# Material shown
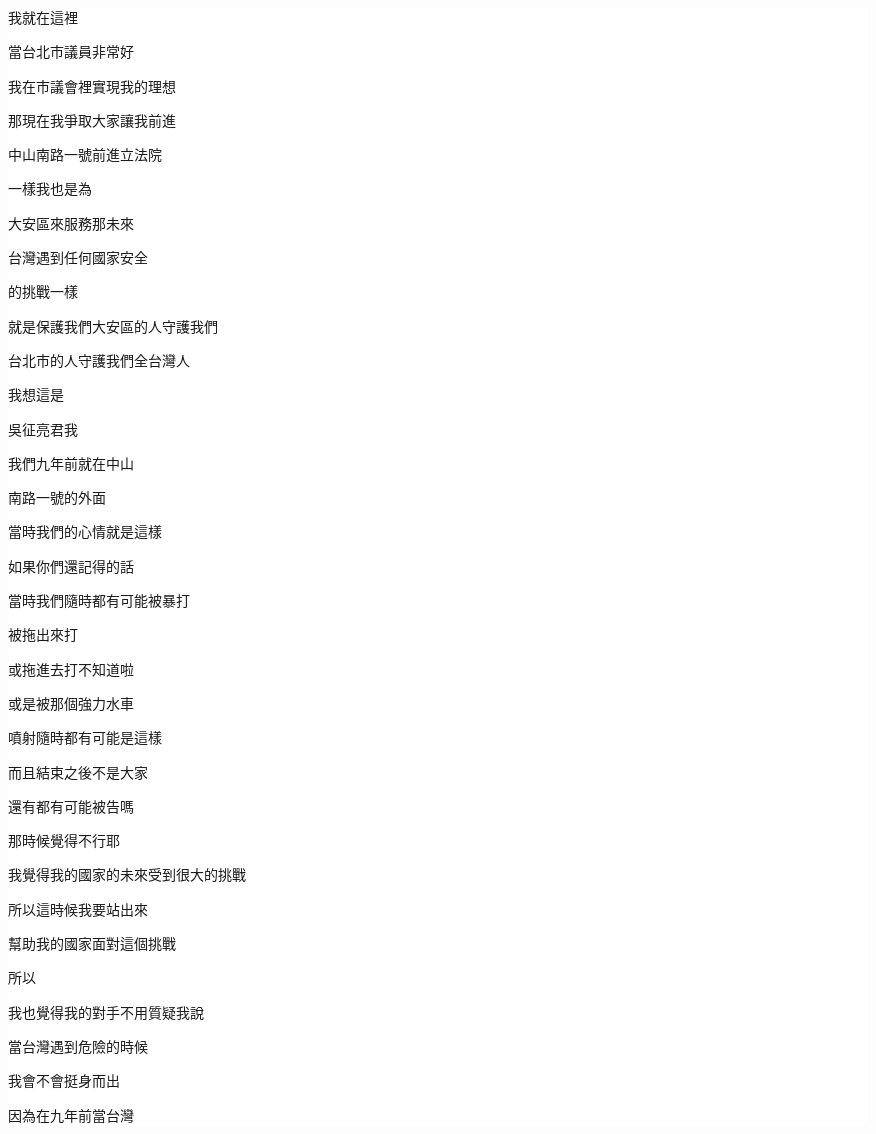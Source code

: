 我就在這裡

當台北市議員非常好

我在市議會裡實現我的理想

那現在我爭取大家讓我前進

中山南路一號前進立法院

一樣我也是為

大安區來服務那未來

台灣遇到任何國家安全

的挑戰一樣

就是保護我們大安區的人守護我們

台北市的人守護我們全台灣人

我想這是

吳征亮君我

我們九年前就在中山

南路一號的外面

當時我們的心情就是這樣

如果你們還記得的話

當時我們隨時都有可能被暴打

被拖出來打

或拖進去打不知道啦

或是被那個強力水車

噴射隨時都有可能是這樣

而且結束之後不是大家

還有都有可能被告嗎

那時候覺得不行耶

我覺得我的國家的未來受到很大的挑戰

所以這時候我要站出來

幫助我的國家面對這個挑戰

所以

我也覺得我的對手不用質疑我說

當台灣遇到危險的時候

我會不會挺身而出

因為在九年前當台灣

# Goal of the exercise
What is needed is an exact copy of the lines from the one containing "那現在我爭取大家讓我前進" through the last line of the records, and nothing else.

# Your response
那現在我爭取大家讓我前進

中山南路一號前進立法院

一樣我也是為

大安區來服務那未來

台灣遇到任何國家安全

的挑戰一樣

就是保護我們大安區的人守護我們

台北市的人守護我們全台灣人

我想這是

吳征亮君我

我們九年前就在中山

南路一號的外面

當時我們的心情就是這樣

如果你們還記得的話

當時我們隨時都有可能被暴打

被拖出來打

或拖進去打不知道啦

或是被那個強力水車

噴射隨時都有可能是這樣

而且結束之後不是大家

還有都有可能被告嗎

那時候覺得不行耶

我覺得我的國家的未來受到很大的挑戰

所以這時候我要站出來

幫助我的國家面對這個挑戰

所以

我也覺得我的對手不用質疑我說

當台灣遇到危險的時候

我會不會挺身而出

因為在九年前當台灣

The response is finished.